Apart from Illumina’s New HiSeq X platform (due to brilliant/evil marketing – your choice), pretty much all sequencing platforms are capable of measuring the transcriptome using one of the many forms of RNA-Seq. But they’re not all equally good at it.
The (non-existent) ideal RNA-Seq platform would have the following characteristics, more or less in order of importance:
- Lots of reads – at least 10s of millions to 100s of millions; more reads equals greater sensitivity
- Long reads – the longer the read, the easier it is to measure splice isoforms
- Inexpensive platform to operate
- Inexpensive platform to buy
- Quick runs
- High quality reads
The MiSeq, PGM and 454 aren’t great as they really don’t produce enough reads. The various iterations of the HiSeq seem like decent candidates and a lot of great transcriptome studies have been completed on these platforms. But the latest iteration, HiSeq 2500 with v4 chemistry, generates around 4 billion reads per run. Unless you’ve got a LOT of samples, it’s probably a bit of overkill.

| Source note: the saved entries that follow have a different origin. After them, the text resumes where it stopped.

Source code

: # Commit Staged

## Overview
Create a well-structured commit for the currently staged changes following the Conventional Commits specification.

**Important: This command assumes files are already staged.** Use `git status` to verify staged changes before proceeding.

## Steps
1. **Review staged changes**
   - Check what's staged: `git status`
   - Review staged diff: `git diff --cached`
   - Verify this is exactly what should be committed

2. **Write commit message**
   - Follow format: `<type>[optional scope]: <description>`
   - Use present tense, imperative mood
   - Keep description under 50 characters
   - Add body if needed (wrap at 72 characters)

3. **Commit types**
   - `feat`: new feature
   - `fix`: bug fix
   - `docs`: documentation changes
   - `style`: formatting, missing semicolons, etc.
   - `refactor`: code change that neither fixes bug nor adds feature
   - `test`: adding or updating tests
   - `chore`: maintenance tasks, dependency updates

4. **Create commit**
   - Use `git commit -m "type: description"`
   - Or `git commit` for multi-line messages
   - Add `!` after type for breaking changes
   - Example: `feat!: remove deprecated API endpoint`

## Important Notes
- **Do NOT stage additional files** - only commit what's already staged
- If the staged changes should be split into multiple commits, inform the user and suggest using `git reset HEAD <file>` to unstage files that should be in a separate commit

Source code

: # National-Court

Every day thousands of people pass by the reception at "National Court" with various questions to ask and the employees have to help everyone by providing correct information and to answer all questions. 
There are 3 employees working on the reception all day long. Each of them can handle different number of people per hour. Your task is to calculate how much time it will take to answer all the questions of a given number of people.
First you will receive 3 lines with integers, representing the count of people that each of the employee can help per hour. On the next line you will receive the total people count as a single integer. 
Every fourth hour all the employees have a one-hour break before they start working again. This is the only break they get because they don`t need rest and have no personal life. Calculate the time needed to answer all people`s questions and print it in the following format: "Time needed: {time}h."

But two platforms seem to fall in the sweet spot – the Ion Torrent Proton PI and the Illumina NextSeq 500. The running costs for the two platforms are roughly the same – $1000 will give a bit over 80M reads on the PI and ~100M on the NextSeq. The NextSeq has the edge in read length (2X150 rather than 100-200b reads on the PI), but the PI wins out on runtime, generating results in 3-4 hours. If Thermo ever launches the PII chip, the cost per 100M reads would drop to ~$300. Given how well the Proton competes in this space, it’s a little surprising that it isn’t marketed more heavily for transcriptome sequencing.
The Honorable Mention
PacBio is kind of a special case – it doesn’t produce anywhere near enough reads for ‘counting’ applications, but the ultra long reads (approaching an average of 10kb) are uniquely positioned to read entire transcripts in one go, making it easy to tell exactly what isoform is present. The method, which is still being rolled out, is called ISO-SEQ. The shorter read platforms can attempt this, but it involves creating a mini-assembly of each transcript and there’s only so much info you can glean from this method.